» The problem: The full data, repeated exactly, is the only answer needed.

Information provided section start

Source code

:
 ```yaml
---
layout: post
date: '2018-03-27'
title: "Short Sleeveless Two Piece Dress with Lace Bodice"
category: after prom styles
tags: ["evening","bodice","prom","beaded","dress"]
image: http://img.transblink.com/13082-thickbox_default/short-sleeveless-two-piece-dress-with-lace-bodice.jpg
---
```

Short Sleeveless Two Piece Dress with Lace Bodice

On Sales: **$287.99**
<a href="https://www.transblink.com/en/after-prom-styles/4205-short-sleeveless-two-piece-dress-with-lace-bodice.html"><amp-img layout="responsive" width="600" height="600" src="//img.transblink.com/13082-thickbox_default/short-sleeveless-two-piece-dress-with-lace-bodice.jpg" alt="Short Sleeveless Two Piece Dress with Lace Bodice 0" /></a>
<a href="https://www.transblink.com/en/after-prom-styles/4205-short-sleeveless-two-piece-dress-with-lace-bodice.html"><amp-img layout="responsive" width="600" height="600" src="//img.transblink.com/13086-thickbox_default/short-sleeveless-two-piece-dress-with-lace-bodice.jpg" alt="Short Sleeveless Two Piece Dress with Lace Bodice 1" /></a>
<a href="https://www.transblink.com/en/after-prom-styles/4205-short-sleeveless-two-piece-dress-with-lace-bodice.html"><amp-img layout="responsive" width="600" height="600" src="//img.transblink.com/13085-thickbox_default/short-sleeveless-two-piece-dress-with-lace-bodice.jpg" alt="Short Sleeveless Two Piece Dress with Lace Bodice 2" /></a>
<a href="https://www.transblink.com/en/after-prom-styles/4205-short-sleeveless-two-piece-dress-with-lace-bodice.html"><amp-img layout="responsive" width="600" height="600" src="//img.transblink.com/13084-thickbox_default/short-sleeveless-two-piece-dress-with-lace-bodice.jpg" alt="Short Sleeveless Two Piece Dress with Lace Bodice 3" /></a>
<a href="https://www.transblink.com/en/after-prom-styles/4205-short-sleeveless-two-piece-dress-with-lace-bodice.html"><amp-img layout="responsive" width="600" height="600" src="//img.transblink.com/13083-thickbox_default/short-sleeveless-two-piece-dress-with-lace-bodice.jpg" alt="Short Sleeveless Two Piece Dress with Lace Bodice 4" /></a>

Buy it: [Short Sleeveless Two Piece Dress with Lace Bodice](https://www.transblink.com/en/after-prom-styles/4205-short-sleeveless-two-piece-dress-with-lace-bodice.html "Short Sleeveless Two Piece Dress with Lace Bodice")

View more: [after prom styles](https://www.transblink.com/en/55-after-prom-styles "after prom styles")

Information provided section end

» Exercise response:
Source code

:
 ```yaml
---
layout: post
date: '2018-03-27'
title: "Short Sleeveless Two Piece Dress with Lace Bodice"
category: after prom styles
tags: ["evening","bodice","prom","beaded","dress"]
image: http://img.transblink.com/13082-thickbox_default/short-sleeveless-two-piece-dress-with-lace-bodice.jpg
---
```

Short Sleeveless Two Piece Dress with Lace Bodice

On Sales: **$287.99**
<a href="https://www.transblink.com/en/after-prom-styles/4205-short-sleeveless-two-piece-dress-with-lace-bodice.html"><amp-img layout="responsive" width="600" height="600" src="//img.transblink.com/13082-thickbox_default/short-sleeveless-two-piece-dress-with-lace-bodice.jpg" alt="Short Sleeveless Two Piece Dress with Lace Bodice 0" /></a>
<a href="https://www.transblink.com/en/after-prom-styles/4205-short-sleeveless-two-piece-dress-with-lace-bodice.html"><amp-img layout="responsive" width="600" height="600" src="//img.transblink.com/13086-thickbox_default/short-sleeveless-two-piece-dress-with-lace-bodice.jpg" alt="Short Sleeveless Two Piece Dress with Lace Bodice 1" /></a>
<a href="https://www.transblink.com/en/after-prom-styles/4205-short-sleeveless-two-piece-dress-with-lace-bodice.html"><amp-img layout="responsive" width="600" height="600" src="//img.transblink.com/13085-thickbox_default/short-sleeveless-two-piece-dress-with-lace-bodice.jpg" alt="Short Sleeveless Two Piece Dress with Lace Bodice 2" /></a>
<a href="https://www.transblink.com/en/after-prom-styles/4205-short-sleeveless-two-piece-dress-with-lace-bodice.html"><amp-img layout="responsive" width="600" height="600" src="//img.transblink.com/13084-thickbox_default/short-sleeveless-two-piece-dress-with-lace-bodice.jpg" alt="Short Sleeveless Two Piece Dress with Lace Bodice 3" /></a>
<a href="https://www.transblink.com/en/after-prom-styles/4205-short-sleeveless-two-piece-dress-with-lace-bodice.html"><amp-img layout="responsive" width="600" height="600" src="//img.transblink.com/13083-thickbox_default/short-sleeveless-two-piece-dress-with-lace-bodice.jpg" alt="Short Sleeveless Two Piece Dress with Lace Bodice 4" /></a>

Buy it: [Short Sleeveless Two Piece Dress with Lace Bodice](https://www.transblink.com/en/after-prom-styles/4205-short-sleeveless-two-piece-dress-with-lace-bodice.html "Short Sleeveless Two Piece Dress with Lace Bodice")

View more: [after prom styles](https://www.transblink.com/en/55-after-prom-styles "after prom styles")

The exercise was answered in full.